Tried it and link goes to homepage only.  Oh well.


----------



## raging_chaos (Jun 5, 2021)

GCS said:


> I don't think Niny would follow Gbatemp lol



It's well known that Nintendo keeps a firm watch on GBAtemp posts, where do you think all the 'Nintendo Ninja' memes come from. This site is one of the worst places to try and keep a secret from Nintendo.


----------



## GCS (Jun 5, 2021)

raging_chaos said:


> It's well known that Nintendo keeps a firm watch on GBAtemp posts, where do you think all the 'Nintendo Ninja' memes come from. This site is one of the worst places to try and keep a secret from Nintendo.


I don't have that much background knowledge about Niny and Gbatemp, so you can be right but it doesn't matter if they watch here or not since this is already info that can be found online.

--------------------- MERGED ---------------------------



Hologram said:


> Tried it and link goes to homepage only.  Oh well.

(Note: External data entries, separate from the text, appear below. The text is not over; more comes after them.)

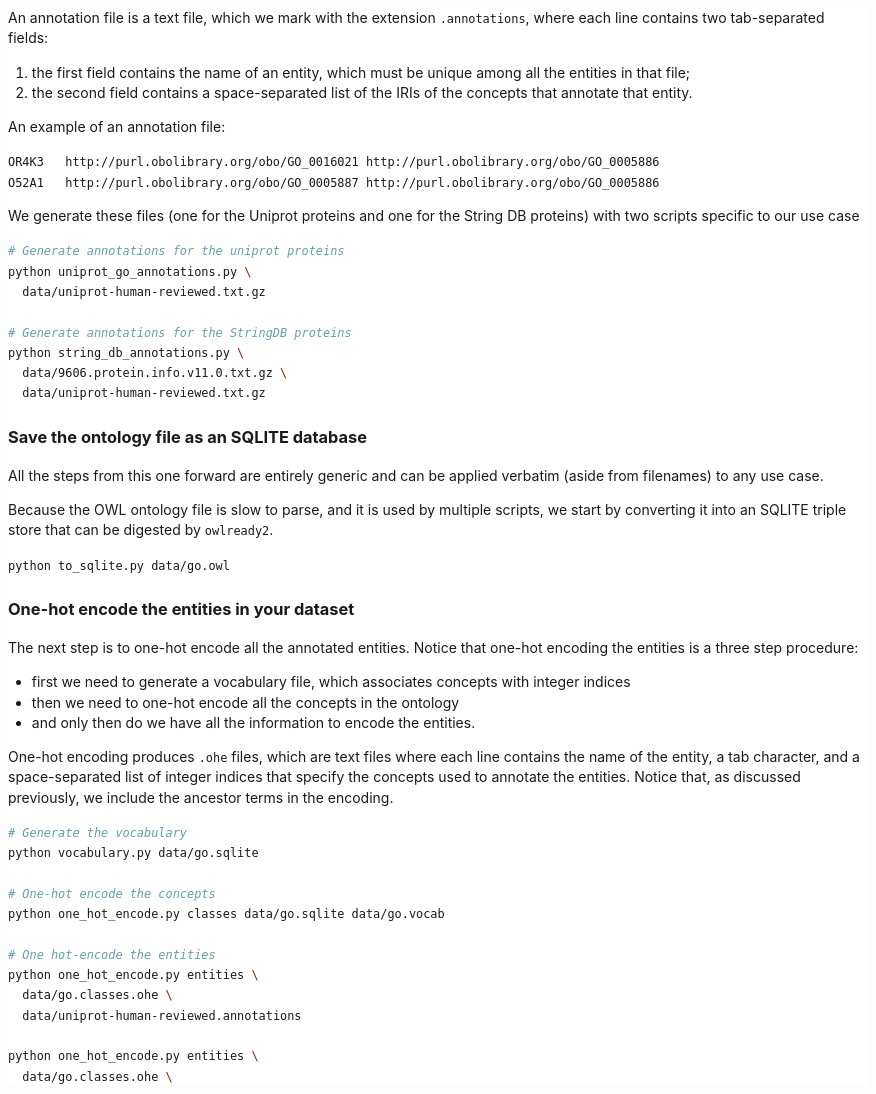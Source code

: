 An annotation file is a text file, which we mark with the extension `.annotations`, where each line contains two tab-separated fields:

1. the first field contains the name of an entity, which must be unique among all the entities in that file;
2. the second field contains a space-separated list of the IRIs of the concepts that annotate that entity.

An example of an annotation file:

```
OR4K3	http://purl.obolibrary.org/obo/GO_0016021 http://purl.obolibrary.org/obo/GO_0005886
O52A1	http://purl.obolibrary.org/obo/GO_0005887 http://purl.obolibrary.org/obo/GO_0005886
```

We generate these files (one for the Uniprot proteins and one for the String DB proteins) with two scripts specific to our use case

```bash
# Generate annotations for the uniprot proteins
python uniprot_go_annotations.py \
  data/uniprot-human-reviewed.txt.gz

# Generate annotations for the StringDB proteins
python string_db_annotations.py \
  data/9606.protein.info.v11.0.txt.gz \
  data/uniprot-human-reviewed.txt.gz
```


### Save the ontology file as an SQLITE database

All the steps from this one forward are entirely generic and can be applied verbatim (aside from filenames) to any use case.

Because the OWL ontology file is slow to parse, and it is used by multiple scripts, we start by converting it into an SQLITE triple store that can be digested by `owlready2`.

```bash
python to_sqlite.py data/go.owl
```


### One-hot encode the entities in your dataset

The next step is to one-hot encode all the annotated entities. Notice that one-hot encoding the entities is a three step procedure:

- first we need to generate a vocabulary file, which associates concepts with integer indices
- then we need to one-hot encode all the concepts in the ontology
- and only then do we have all the information to encode the entities.

One-hot encoding produces `.ohe` files, which are text files where each line contains the name of the entity, a tab character, and a space-separated list of integer indices that specify the concepts used to annotate the entities. Notice that, as discussed previously, we include the ancestor terms in the encoding.

```bash
# Generate the vocabulary
python vocabulary.py data/go.sqlite

# One-hot encode the concepts
python one_hot_encode.py classes data/go.sqlite data/go.vocab

# One hot-encode the entities
python one_hot_encode.py entities \
  data/go.classes.ohe \
  data/uniprot-human-reviewed.annotations

python one_hot_encode.py entities \
  data/go.classes.ohe \
```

Are you sure you were logged in when you clicked the link?


----------



## raging_chaos (Jun 5, 2021)

GCS said:


> but it doesn't matter if they watch here or not since this is already info that can be found online



Kinda does, you just haven't linked to anything directly. Once you do it gets nuked quick by a mod.

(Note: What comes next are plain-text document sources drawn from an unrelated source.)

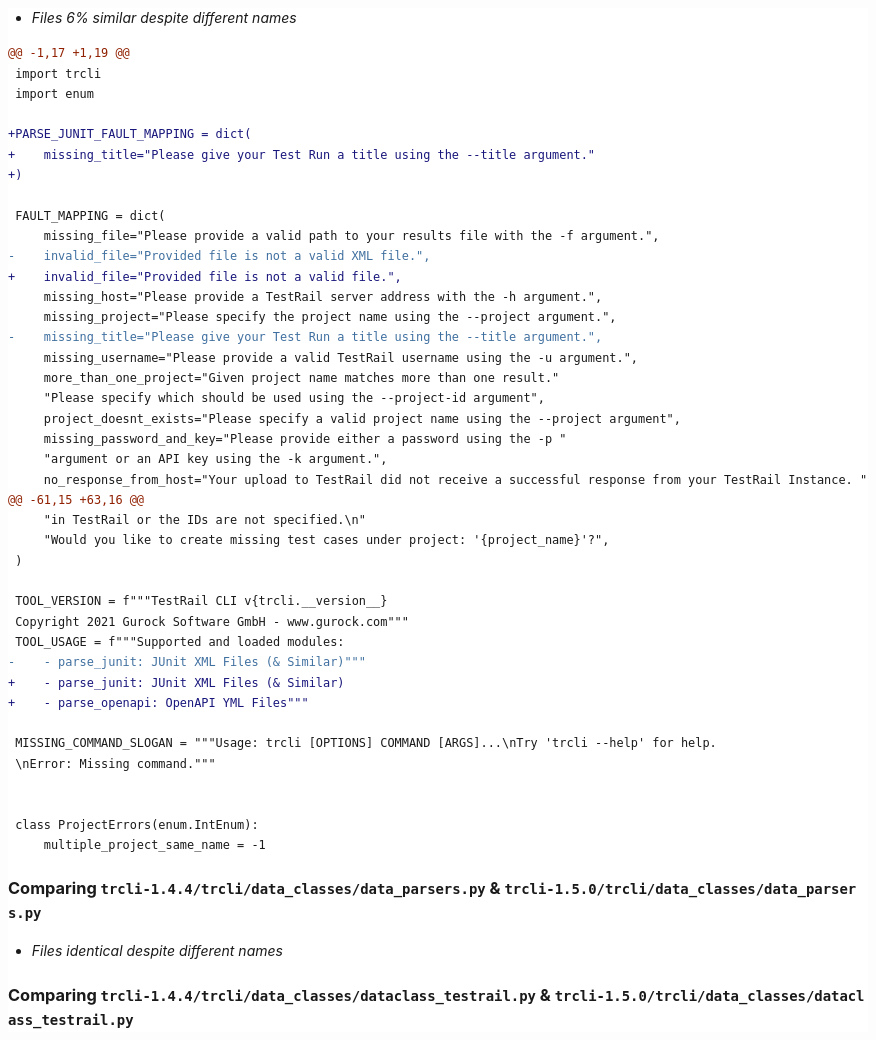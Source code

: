  * *Files 6% similar despite different names*

```diff
@@ -1,17 +1,19 @@
 import trcli
 import enum
 
+PARSE_JUNIT_FAULT_MAPPING = dict(
+    missing_title="Please give your Test Run a title using the --title argument."
+)
 
 FAULT_MAPPING = dict(
     missing_file="Please provide a valid path to your results file with the -f argument.",
-    invalid_file="Provided file is not a valid XML file.",
+    invalid_file="Provided file is not a valid file.",
     missing_host="Please provide a TestRail server address with the -h argument.",
     missing_project="Please specify the project name using the --project argument.",
-    missing_title="Please give your Test Run a title using the --title argument.",
     missing_username="Please provide a valid TestRail username using the -u argument.",
     more_than_one_project="Given project name matches more than one result."
     "Please specify which should be used using the --project-id argument",
     project_doesnt_exists="Please specify a valid project name using the --project argument",
     missing_password_and_key="Please provide either a password using the -p "
     "argument or an API key using the -k argument.",
     no_response_from_host="Your upload to TestRail did not receive a successful response from your TestRail Instance. "
@@ -61,15 +63,16 @@
     "in TestRail or the IDs are not specified.\n"
     "Would you like to create missing test cases under project: '{project_name}'?",
 )
 
 TOOL_VERSION = f"""TestRail CLI v{trcli.__version__}
 Copyright 2021 Gurock Software GmbH - www.gurock.com"""
 TOOL_USAGE = f"""Supported and loaded modules:
-    - parse_junit: JUnit XML Files (& Similar)"""
+    - parse_junit: JUnit XML Files (& Similar)
+    - parse_openapi: OpenAPI YML Files"""
 
 MISSING_COMMAND_SLOGAN = """Usage: trcli [OPTIONS] COMMAND [ARGS]...\nTry 'trcli --help' for help.
 \nError: Missing command."""
 
 
 class ProjectErrors(enum.IntEnum):
     multiple_project_same_name = -1
```

### Comparing `trcli-1.4.4/trcli/data_classes/data_parsers.py` & `trcli-1.5.0/trcli/data_classes/data_parsers.py`

 * *Files identical despite different names*

### Comparing `trcli-1.4.4/trcli/data_classes/dataclass_testrail.py` & `trcli-1.5.0/trcli/data_classes/dataclass_testrail.py`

Also for anyone looking for a chip its already sold out.

There's always Taobao. 

https://gbatemp.net/threads/possible-sx-switch-modchip-clones-appear-on-taobao-marketplace.587924/


----------



## realtimesave (Jun 5, 2021)

Odd thing, I am banned on taobao.  No idea why.  I have only ordered from there through proxy before.  Aliexpress and Dhgate are much better sites anyways.


----------



## chrisrlink (Jun 7, 2021)

realtimesave said:


> Odd thing, I am banned on taobao.  No idea why.  I have only ordered from there through proxy before.  Aliexpress and Dhgate are much better sites anyways.


probaby got banned from proxy next time use vpn


----------



## realtimesave (Jun 8, 2021)

chrisrlink said:


> probaby got banned from proxy next time use vpn


how would a vpn help with an account ban? lol


----------